Tuesday, July 12, 2016

The Hatching by Ezekiel Boone

A tech tycoon is attacked by spiders on a trip to Peru. At the same time, an ancient egg sac is discovered at a dig in that same country. Melanie Guyer, an entomologist specializing in spiders, has always been fascinated by the creatures and the opportunity to study a calcified egg sac that dates back thousands of years is the chance of a lifetime. But there's something very different about this particular egg sac - in spite of its age, it seems to be hatching. 

Meanwhile, a remote mining village in China has recently been nuked and the Chinese government is mum on the subject. But intelligence suggests there was much more to the incident and it's something involving a bug...

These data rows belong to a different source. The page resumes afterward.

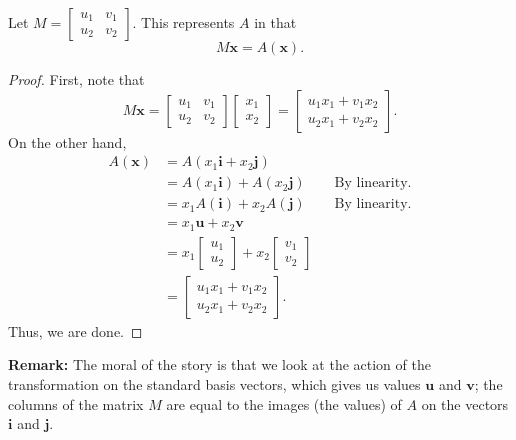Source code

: \documentclass[letterpaper]{article}
\begin{document}
\begin{proposition}
    Let $M = \begin{bmatrix}
        u_1 & v_1 \\ u_2 & v_2
    \end{bmatrix}$. This represents $A$ in that
    \[M\mathbf{x} = A(\mathbf{x}).\]
\end{proposition}

\begin{mdframed}[nobreak=true]
    \begin{proof}
        First, note that
        \[M\mathbf{x} = \begin{bmatrix}
            u_1 & v_1 \\ u_2 & v_2
        \end{bmatrix} \begin{bmatrix}
            x_1 \\ x_2
        \end{bmatrix} = \begin{bmatrix}
            u_1 x_1 + v_1 x_2 \\ 
            u_2 x_1 + v_2 x_2
        \end{bmatrix}.\]
        On the other hand, 
        \begin{equation*}
            \begin{aligned}
                A(\mathbf{x}) &= A(x_1 \mathbf{i} + x_2 \mathbf{j}) \\ 
                    &= A(x_1 \mathbf{i}) + A(x_2 \mathbf{j}) && \text{By linearity.} \\ 
                    &= x_1 A(\mathbf{i}) + x_2 A(\mathbf{j}) && \text{By linearity.} \\ 
                    &= x_1 \mathbf{u} + x_2 \mathbf{v} \\ 
                    &= x_1 \begin{bmatrix}
                        u_1 \\ u_2
                    \end{bmatrix} + x_2 \begin{bmatrix}
                        v_1 \\ v_2
                    \end{bmatrix} \\ 
                    &= \begin{bmatrix}
                        u_1 x_1 + v_1 x_2 \\ 
                        u_2 x_1 + v_2 x_2
                    \end{bmatrix}.
            \end{aligned}
        \end{equation*}
        Thus, we are done. 
    \end{proof}
\end{mdframed}
\textbf{Remark:} The moral of the story is that we look at the action of the transformation on the standard basis vectors, which gives us values $\mathbf{u}$ and $\mathbf{v}$; the columns of the matrix $M$ are equal to the images (the values) of $A$ on the vectors $\mathbf{i}$ and $\mathbf{j}$.
\end{document}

Readers, I, like many of you, hate spiders. With just one exception really - these super cool looking orb weavers. But I don't hate them as much as I hate roaches. And most of the reason I hate them is because they sneak up on you. And their webs are itchy and blech! So yeah, I still love Arachnaphobia and Sarah Pinborough's The Breeding and Feeding Ground hold a very special place in my heart as two of the ickiest creep fests I've ever had the extreme pleasure of reading. So you can imagine how utterly giddy I was at coming across Ezekiel Boone's debut.

The Hatching has all the hallmarks of a summer blockbuster read. It's quick and packed with tension and action, and of course killer spiders. Monstrous and gory killer spiders.

And it is a fun read. But it's first in a trilogy, which makes The Hatching feel much like a prologue to what should have just been a longer book. Even halfway through there were still characters being introduced, and with twenty pages left to go I wasn't sure there was any way the book would resolve at all.

Of course it doesn't really. It ends on a cliffhanger that makes it certain readers like me will snatch up the second installment, Skitter, as soon as it hits shelves next spring.

I can probably go on and on about what I would have liked to see in this read (more streamlining, less characters, and all three volumes in one book, mainly) and it would all be based on my own preferences. Which matter very little, to be honest. So in spite of all of that I'll simply state that this was an amusing and skin crawling read that may not blow you away but will certainly keep you entertained for the few hours it takes to zip through it.

And now I'll begin the long wait for the second installment.